Harvard University’s Joint Center for Housing Studies’ Leading Indicator of Remodeling Activity (LIRA) projects renovation growth to exceed 8 percent into the 2017 home-buying and -selling season. The National Association of Home Builders (NAHB)’ Remodeling Market Index (RMI), similarly, recently increased four points to a level consistent with 2015.
“Homeowner remodeling activity continues to be encouraged by rising home values and tightening for-sale inventories in many markets across the country,” according to Chris Herbert, managing director of the Joint Center for Housing Studies.
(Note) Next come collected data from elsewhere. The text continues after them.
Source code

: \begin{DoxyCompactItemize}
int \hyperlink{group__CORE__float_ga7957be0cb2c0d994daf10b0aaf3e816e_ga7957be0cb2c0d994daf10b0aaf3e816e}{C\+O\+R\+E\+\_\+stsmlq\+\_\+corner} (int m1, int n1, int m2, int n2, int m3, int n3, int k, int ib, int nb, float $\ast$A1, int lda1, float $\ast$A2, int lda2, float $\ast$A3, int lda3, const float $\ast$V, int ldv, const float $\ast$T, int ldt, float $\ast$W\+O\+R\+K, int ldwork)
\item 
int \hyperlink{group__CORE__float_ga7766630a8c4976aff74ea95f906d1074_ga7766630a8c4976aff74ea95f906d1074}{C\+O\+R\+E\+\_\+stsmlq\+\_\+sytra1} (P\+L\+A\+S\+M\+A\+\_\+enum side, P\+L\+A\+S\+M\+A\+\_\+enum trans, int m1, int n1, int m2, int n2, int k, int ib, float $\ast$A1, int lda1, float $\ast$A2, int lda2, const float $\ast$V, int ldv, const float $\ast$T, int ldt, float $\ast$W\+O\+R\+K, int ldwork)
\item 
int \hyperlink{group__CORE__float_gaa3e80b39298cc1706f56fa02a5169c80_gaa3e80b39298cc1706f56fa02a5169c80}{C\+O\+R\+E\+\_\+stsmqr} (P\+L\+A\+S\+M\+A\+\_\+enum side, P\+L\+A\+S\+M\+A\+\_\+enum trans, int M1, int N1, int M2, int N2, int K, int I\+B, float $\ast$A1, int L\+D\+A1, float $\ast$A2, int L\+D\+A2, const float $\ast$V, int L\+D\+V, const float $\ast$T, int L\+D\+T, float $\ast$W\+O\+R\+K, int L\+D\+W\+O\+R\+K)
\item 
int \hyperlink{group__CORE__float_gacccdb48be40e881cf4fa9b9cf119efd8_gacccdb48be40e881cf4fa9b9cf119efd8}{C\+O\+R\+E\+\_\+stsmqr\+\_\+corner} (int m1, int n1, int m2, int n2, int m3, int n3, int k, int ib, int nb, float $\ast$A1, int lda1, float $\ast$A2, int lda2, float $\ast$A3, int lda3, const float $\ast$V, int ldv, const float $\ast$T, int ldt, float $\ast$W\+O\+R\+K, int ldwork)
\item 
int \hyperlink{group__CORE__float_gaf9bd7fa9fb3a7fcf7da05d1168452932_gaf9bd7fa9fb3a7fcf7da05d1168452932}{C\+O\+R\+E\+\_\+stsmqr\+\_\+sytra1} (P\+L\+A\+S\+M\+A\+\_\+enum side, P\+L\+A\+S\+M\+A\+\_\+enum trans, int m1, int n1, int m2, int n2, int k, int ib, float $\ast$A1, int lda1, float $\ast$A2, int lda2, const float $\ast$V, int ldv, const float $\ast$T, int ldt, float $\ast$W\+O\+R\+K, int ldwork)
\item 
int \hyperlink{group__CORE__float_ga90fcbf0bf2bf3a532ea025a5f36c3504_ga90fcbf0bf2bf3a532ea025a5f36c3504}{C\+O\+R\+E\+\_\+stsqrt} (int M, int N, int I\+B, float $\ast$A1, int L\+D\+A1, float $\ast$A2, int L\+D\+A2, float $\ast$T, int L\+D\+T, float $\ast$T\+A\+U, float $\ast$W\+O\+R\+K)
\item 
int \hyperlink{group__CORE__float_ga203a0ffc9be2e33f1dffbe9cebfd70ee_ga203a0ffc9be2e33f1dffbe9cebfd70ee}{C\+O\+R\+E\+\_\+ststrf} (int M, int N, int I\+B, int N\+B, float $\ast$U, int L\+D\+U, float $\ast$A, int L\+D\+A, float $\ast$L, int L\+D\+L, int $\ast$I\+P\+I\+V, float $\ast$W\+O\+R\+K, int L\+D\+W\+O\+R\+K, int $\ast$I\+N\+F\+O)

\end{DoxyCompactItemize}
The LIRA anticipates remodeling activity will slow slightly later on in 2017.
“Even as remodeling growth trends back down,” however, “levels of spending are expected to reach new highs by the third quarter of next year,” said Abbe Will, research analyst at the Joint Center, in a statement on the LIRA. “At $327 billion annually, the homeowner improvement and repair market will surpass its previous inflation-adjusted peak from 2006.”
“Remodelers nationwide are seeing increased demand for major and minor addition jobs and calls for bids, leading to an increase in both future and market indicators,” said Tim Shigley, 2016 NAHB Remodelers Chair, in a statement on the RMI. “However, ongoing labor shortages continue to challenge their ability to meet the increased demand.”
“The Remodeling Market Index is consistent with NAHB’s forecast of gradual and steady improvements in residential remodeling activity,” added NAHB Chief Economist Robert Dietz. “This segment of our industry is being supported by rising home values and steady consumer confidence.”